にしてもさすが建国の夜会です。いろんな人が来てます。

大臣方はもちろん、各地の騎士団と精霊院のトップに、どこぞの大きな商会の会長等々、様々な方面の有名人が来ているようです。

まあ、だからといってすることもないので、カーレル様とナレシア様のイチャイチャを眺めているんですけど。

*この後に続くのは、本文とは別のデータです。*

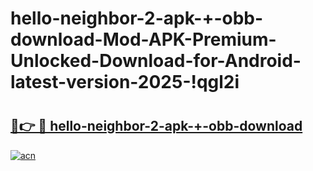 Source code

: # hello-neighbor-2-apk-+-obb-download-Mod-APK-Premium-Unlocked-Download-for-Android-latest-version-2025-!qgl2i

# <h2><a href="https://z4v4dr.esa.edu.pl?title=hello-neighbor-2-apk-+-obb-download&ref=qgl2i">🔗👉 🔴 hello-neighbor-2-apk-+-obb-download</a></h2>

[![acn](https://github.com/user-attachments/assets/0f9c940e-d8b0-45ae-aac7-cd30a18b3e1c)](https://z4v4dr.esa.edu.pl?title=hello-neighbor-2-apk-+-obb-download&ref=qgl2i)

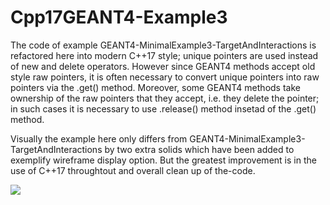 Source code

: # Cpp17GEANT4-Example3
The code of example GEANT4-MinimalExample3-TargetAndInteractions is refactored here into modern C++17 style; unique pointers are used instead of new and delete operators. However since GEANT4 methods accept old style raw pointers, it is often necessary to convert unique pointers into raw pointers via the .get() method. Moreover, some GEANT4 methods take ownership of the raw pointers that they accept, i.e. they delete the pointer; in such cases it is necessary to use .release() method insetad of the .get() method.

Visually the example here only differs from GEANT4-MinimalExample3-TargetAndInteractions by two extra solids which have been added to exemplify wireframe display option. But the greatest improvement is in the use of C++17 throughtout and overall clean up of the-code.

![](gifs/C++17Geant4-Example3-1.gif)
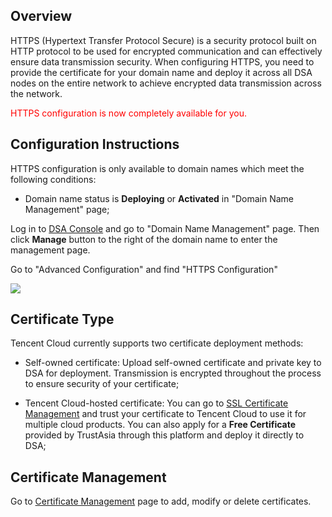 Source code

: ## Overview

HTTPS (Hypertext Transfer Protocol Secure) is a security protocol built on HTTP protocol to be used for encrypted communication and can effectively ensure data transmission security. When configuring HTTPS, you need to provide the certificate for your domain name and deploy it across all DSA nodes on the entire network to achieve encrypted data transmission across the network.

<font color="red">HTTPS configuration is now completely available for you.</font>

## Configuration Instructions

HTTPS configuration is only available to domain names which meet the following conditions:

- Domain name status is **Deploying** or **Activated** in "Domain Name Management" page;




Log in to [DSA Console](https://console.cloud.tencent.com/dsa) and go to "Domain Name Management" page. Then click **Manage** button to the right of the domain name to enter the management page.



<!--![](https://main.qcloudimg.com/raw/a9bee11d7fe29c5391ae1f04f981c0a0.png)-->



Go to "Advanced Configuration" and find "HTTPS Configuration"



![](https://main.qcloudimg.com/raw/f9edec95d45ec026fae15161373b3977.png)



## Certificate Type

Tencent Cloud currently supports two certificate deployment methods:

- Self-owned certificate: Upload self-owned certificate and private key to DSA for deployment. Transmission is encrypted throughout the process to ensure security of your certificate;

- Tencent Cloud-hosted certificate: You can go to [SSL Certificate Management](https://console.cloud.tencent.com/ssl) and trust your certificate to Tencent Cloud to use it for multiple cloud products. You can also apply for a **Free Certificate** provided by TrustAsia through this platform and deploy it directly to DSA;





## Certificate Management

Go to [Certificate Management](https://console.cloud.tencent.com/cdn/tools/certificate) page to add, modify or delete certificates. 



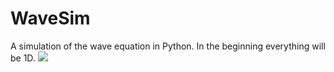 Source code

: # WaveSim
A simulation of the wave equation in Python. In the beginning everything will be 1D.
<img src="https://render.githubusercontent.com/render/math?math=e^{i \pi}=-1">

ティグルスは友人だという少年に呼ばれてどこかに行ってしまったし。正直暇です。

すると、唐突に後ろから誰かに肩をポンと叩かれました。

誰だろう。この状況で話しかけてくる人がいるとは思えませんが。

……振り向いて、私はしばらく言葉を失いました。

「えっ?シャヴィム殿下……」

なんと、そこにいたのは王太子、シャヴィム殿下でした。

クラヴィッテ殿下の兄で、ここアリュ王国の次期国王陛下になられる予定のお方です。

それにしても、やっぱり王家って美形が集まってる気がする。

クラヴィッテ殿下も美形ですし、その兄のシャヴィム殿下も美形になるのかな。

下らないことを考えて気を落ち着かせつつ、私は殿下に頭を下げました。

「ああ、顔をあげてくれ。今夜は国民皆で祝う建国の夜会、堅苦しい礼は不要だ」

「……では、失礼いたします」

顔をあげてシャヴィム殿下と顔をあわせます。

話をしたことは何度かありますが、緊張するものは緊張しますね。

殿下の目が少し遠くの方を向いています。

これは少し離れたところがいいと、そういうことでしょうか。

とりあえず殿下と世間話をしながら会場内を少し移動します。

殿下の従騎士は付いてきません。たぶん私だからですね。

会場の喧騒から離れたベンチに腰を下ろして、私は殿下と横並びに座ります。

いいんでしょうか、この状況。

「えー、どのようなご用件でしょうか」

殿下はしばらく考え込み、ゆっくりと口を開きました。

「レゲルは、女性ではなく、そういう趣味があるのか?」

……は?

おっしゃっていることの意味がよくわからないのですが。

「だから、女性ではなく男に興味があるのかと聞いている」

頭の処理が追い付かずにいると、殿下が言い方を変えてくださいました。

思考が停止すること数秒、私は全力でそれを否定します。

「いえいえそんな、私はただ恋愛とかそういったものに興味がないだけです!」

殿下がそう考えるのはよくわかりますよ。

弟のクラヴィッテ殿下曰く、シャヴィム殿下もフェターシャ嬢のことがお好きなんですよね。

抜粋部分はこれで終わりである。